■ **Task directions**
Retype each entry. Leave nothing out.

┌──

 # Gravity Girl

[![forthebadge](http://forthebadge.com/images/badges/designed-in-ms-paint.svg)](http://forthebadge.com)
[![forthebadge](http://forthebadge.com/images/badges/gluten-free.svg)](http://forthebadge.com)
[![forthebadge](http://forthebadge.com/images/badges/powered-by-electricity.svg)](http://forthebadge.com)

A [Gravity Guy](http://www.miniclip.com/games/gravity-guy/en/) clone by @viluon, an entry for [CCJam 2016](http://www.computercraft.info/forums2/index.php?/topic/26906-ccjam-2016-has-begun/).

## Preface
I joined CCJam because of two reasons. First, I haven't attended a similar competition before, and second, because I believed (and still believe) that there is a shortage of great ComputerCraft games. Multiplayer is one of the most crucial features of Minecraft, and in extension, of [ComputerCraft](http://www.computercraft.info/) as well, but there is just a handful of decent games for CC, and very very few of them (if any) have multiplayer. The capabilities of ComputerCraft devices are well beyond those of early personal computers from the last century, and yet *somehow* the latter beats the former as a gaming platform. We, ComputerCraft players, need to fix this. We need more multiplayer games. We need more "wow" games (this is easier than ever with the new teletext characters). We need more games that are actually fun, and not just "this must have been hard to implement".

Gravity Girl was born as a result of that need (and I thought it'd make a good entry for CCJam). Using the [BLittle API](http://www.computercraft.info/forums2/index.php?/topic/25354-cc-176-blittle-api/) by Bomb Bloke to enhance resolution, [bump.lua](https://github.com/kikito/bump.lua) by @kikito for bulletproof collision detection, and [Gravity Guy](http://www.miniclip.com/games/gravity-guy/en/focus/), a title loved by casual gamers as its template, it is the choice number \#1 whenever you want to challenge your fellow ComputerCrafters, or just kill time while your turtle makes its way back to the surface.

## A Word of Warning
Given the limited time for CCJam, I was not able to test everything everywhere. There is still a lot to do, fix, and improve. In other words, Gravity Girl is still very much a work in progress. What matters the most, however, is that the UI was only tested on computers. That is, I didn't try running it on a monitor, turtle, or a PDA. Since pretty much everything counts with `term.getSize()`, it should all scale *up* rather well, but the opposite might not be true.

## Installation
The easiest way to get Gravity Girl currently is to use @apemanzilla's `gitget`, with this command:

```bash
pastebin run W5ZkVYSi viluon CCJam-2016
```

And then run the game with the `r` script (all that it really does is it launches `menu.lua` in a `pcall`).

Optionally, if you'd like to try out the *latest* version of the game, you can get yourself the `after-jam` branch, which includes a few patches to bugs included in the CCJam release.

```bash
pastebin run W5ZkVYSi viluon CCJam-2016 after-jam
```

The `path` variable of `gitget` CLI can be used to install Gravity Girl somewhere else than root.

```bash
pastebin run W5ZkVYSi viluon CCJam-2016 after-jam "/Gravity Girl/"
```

└──

■ **Solution for this exercise**
 # Gravity Girl

[![forthebadge](http://forthebadge.com/images/badges/designed-in-ms-paint.svg)](http://forthebadge.com)
[![forthebadge](http://forthebadge.com/images/badges/gluten-free.svg)](http://forthebadge.com)
[![forthebadge](http://forthebadge.com/images/badges/powered-by-electricity.svg)](http://forthebadge.com)

A [Gravity Guy](http://www.miniclip.com/games/gravity-guy/en/) clone by @viluon, an entry for [CCJam 2016](http://www.computercraft.info/forums2/index.php?/topic/26906-ccjam-2016-has-begun/).

## Preface
I joined CCJam because of two reasons. First, I haven't attended a similar competition before, and second, because I believed (and still believe) that there is a shortage of great ComputerCraft games. Multiplayer is one of the most crucial features of Minecraft, and in extension, of [ComputerCraft](http://www.computercraft.info/) as well, but there is just a handful of decent games for CC, and very very few of them (if any) have multiplayer. The capabilities of ComputerCraft devices are well beyond those of early personal computers from the last century, and yet *somehow* the latter beats the former as a gaming platform. We, ComputerCraft players, need to fix this. We need more multiplayer games. We need more "wow" games (this is easier than ever with the new teletext characters). We need more games that are actually fun, and not just "this must have been hard to implement".

Gravity Girl was born as a result of that need (and I thought it'd make a good entry for CCJam). Using the [BLittle API](http://www.computercraft.info/forums2/index.php?/topic/25354-cc-176-blittle-api/) by Bomb Bloke to enhance resolution, [bump.lua](https://github.com/kikito/bump.lua) by @kikito for bulletproof collision detection, and [Gravity Guy](http://www.miniclip.com/games/gravity-guy/en/focus/), a title loved by casual gamers as its template, it is the choice number \#1 whenever you want to challenge your fellow ComputerCrafters, or just kill time while your turtle makes its way back to the surface.

## A Word of Warning
Given the limited time for CCJam, I was not able to test everything everywhere. There is still a lot to do, fix, and improve. In other words, Gravity Girl is still very much a work in progress. What matters the most, however, is that the UI was only tested on computers. That is, I didn't try running it on a monitor, turtle, or a PDA. Since pretty much everything counts with `term.getSize()`, it should all scale *up* rather well, but the opposite might not be true.

## Installation
The easiest way to get Gravity Girl currently is to use @apemanzilla's `gitget`, with this command:

```bash
pastebin run W5ZkVYSi viluon CCJam-2016
```

And then run the game with the `r` script (all that it really does is it launches `menu.lua` in a `pcall`).

Optionally, if you'd like to try out the *latest* version of the game, you can get yourself the `after-jam` branch, which includes a few patches to bugs included in the CCJam release.

```bash
pastebin run W5ZkVYSi viluon CCJam-2016 after-jam
```

The `path` variable of `gitget` CLI can be used to install Gravity Girl somewhere else than root.

```bash
pastebin run W5ZkVYSi viluon CCJam-2016 after-jam "/Gravity Girl/"
```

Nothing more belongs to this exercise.